Instructions to follow
The records below are to be transcribed exactly, with the pictures removed.
━━ Data provided ━━
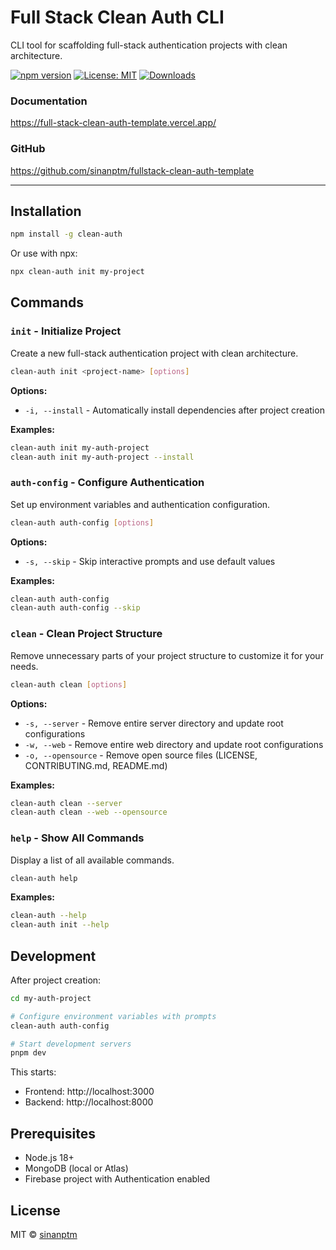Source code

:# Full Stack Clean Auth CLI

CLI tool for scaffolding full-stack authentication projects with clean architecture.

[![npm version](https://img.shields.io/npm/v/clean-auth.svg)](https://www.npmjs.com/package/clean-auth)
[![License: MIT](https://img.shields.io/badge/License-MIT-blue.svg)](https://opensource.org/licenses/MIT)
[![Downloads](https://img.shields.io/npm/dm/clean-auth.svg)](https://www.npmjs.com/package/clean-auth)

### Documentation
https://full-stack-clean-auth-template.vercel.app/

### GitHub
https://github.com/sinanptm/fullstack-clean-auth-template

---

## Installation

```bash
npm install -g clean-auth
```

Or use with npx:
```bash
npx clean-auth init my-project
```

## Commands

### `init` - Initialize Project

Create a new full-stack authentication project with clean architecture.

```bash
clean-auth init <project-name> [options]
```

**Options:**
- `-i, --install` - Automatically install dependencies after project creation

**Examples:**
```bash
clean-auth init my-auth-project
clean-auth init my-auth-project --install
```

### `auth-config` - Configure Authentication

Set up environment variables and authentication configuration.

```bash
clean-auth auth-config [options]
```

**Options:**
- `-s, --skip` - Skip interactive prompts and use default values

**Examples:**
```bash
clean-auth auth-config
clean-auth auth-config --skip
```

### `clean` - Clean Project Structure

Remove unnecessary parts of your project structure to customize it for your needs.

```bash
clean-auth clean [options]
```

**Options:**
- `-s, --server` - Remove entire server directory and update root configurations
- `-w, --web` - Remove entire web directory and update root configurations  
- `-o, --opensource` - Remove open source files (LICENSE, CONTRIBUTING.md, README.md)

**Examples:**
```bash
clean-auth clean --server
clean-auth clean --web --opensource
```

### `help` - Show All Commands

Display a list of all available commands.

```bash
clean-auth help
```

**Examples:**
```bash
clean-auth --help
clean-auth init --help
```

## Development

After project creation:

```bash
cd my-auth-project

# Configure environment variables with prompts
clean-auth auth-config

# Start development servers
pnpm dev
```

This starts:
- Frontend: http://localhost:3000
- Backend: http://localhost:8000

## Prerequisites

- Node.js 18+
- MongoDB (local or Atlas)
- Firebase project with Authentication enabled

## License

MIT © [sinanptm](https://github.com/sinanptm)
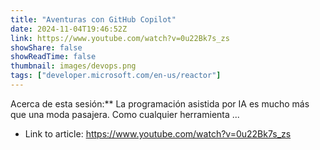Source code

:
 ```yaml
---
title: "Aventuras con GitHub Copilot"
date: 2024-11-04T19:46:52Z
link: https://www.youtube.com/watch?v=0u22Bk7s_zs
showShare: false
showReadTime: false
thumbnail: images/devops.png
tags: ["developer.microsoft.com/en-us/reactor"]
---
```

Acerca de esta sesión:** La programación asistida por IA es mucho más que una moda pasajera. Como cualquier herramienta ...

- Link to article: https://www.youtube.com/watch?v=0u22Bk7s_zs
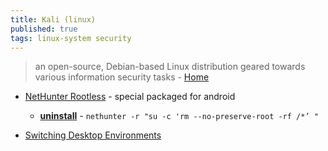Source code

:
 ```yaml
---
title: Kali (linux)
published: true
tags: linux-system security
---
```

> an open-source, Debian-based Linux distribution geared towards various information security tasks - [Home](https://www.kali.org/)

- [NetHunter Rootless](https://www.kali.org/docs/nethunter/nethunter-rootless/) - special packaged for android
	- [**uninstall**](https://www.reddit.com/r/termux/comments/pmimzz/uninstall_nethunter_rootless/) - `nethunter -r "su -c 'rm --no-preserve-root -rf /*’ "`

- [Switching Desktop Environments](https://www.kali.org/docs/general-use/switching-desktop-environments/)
━━━
Written answer
Source code

:# Full Stack Clean Auth CLI

CLI tool for scaffolding full-stack authentication projects with clean architecture.

[![npm version](https://img.shields.io/npm/v/clean-auth.svg)](https://www.npmjs.com/package/clean-auth)
[![License: MIT](https://img.shields.io/badge/License-MIT-blue.svg)](https://opensource.org/licenses/MIT)
[![Downloads](https://img.shields.io/npm/dm/clean-auth.svg)](https://www.npmjs.com/package/clean-auth)

### Documentation
https://full-stack-clean-auth-template.vercel.app/

### GitHub
https://github.com/sinanptm/fullstack-clean-auth-template

---

## Installation

```bash
npm install -g clean-auth
```

Or use with npx:
```bash
npx clean-auth init my-project
```

## Commands

### `init` - Initialize Project

Create a new full-stack authentication project with clean architecture.

```bash
clean-auth init <project-name> [options]
```

**Options:**
- `-i, --install` - Automatically install dependencies after project creation

**Examples:**
```bash
clean-auth init my-auth-project
clean-auth init my-auth-project --install
```

### `auth-config` - Configure Authentication

Set up environment variables and authentication configuration.

```bash
clean-auth auth-config [options]
```

**Options:**
- `-s, --skip` - Skip interactive prompts and use default values

**Examples:**
```bash
clean-auth auth-config
clean-auth auth-config --skip
```

### `clean` - Clean Project Structure

Remove unnecessary parts of your project structure to customize it for your needs.

```bash
clean-auth clean [options]
```

**Options:**
- `-s, --server` - Remove entire server directory and update root configurations
- `-w, --web` - Remove entire web directory and update root configurations  
- `-o, --opensource` - Remove open source files (LICENSE, CONTRIBUTING.md, README.md)

**Examples:**
```bash
clean-auth clean --server
clean-auth clean --web --opensource
```

### `help` - Show All Commands

Display a list of all available commands.

```bash
clean-auth help
```

**Examples:**
```bash
clean-auth --help
clean-auth init --help
```

## Development

After project creation:

```bash
cd my-auth-project

# Configure environment variables with prompts
clean-auth auth-config

# Start development servers
pnpm dev
```

This starts:
- Frontend: http://localhost:3000
- Backend: http://localhost:8000

## Prerequisites

- Node.js 18+
- MongoDB (local or Atlas)
- Firebase project with Authentication enabled

## License

MIT © [sinanptm](https://github.com/sinanptm)
Source code

:
 ```yaml
---
title: "Aventuras con GitHub Copilot"
date: 2024-11-04T19:46:52Z
link: https://www.youtube.com/watch?v=0u22Bk7s_zs
showShare: false
showReadTime: false
thumbnail: images/devops.png
tags: ["developer.microsoft.com/en-us/reactor"]
---
```

Acerca de esta sesión:** La programación asistida por IA es mucho más que una moda pasajera. Como cualquier herramienta ...

- Link to article: https://www.youtube.com/watch?v=0u22Bk7s_zs
Source code

:
 ```yaml
---
title: Kali (linux)
published: true
tags: linux-system security
---
```

> an open-source, Debian-based Linux distribution geared towards various information security tasks - [Home](https://www.kali.org/)

- [NetHunter Rootless](https://www.kali.org/docs/nethunter/nethunter-rootless/) - special packaged for android
	- [**uninstall**](https://www.reddit.com/r/termux/comments/pmimzz/uninstall_nethunter_rootless/) - `nethunter -r "su -c 'rm --no-preserve-root -rf /*’ "`

- [Switching Desktop Environments](https://www.kali.org/docs/general-use/switching-desktop-environments/)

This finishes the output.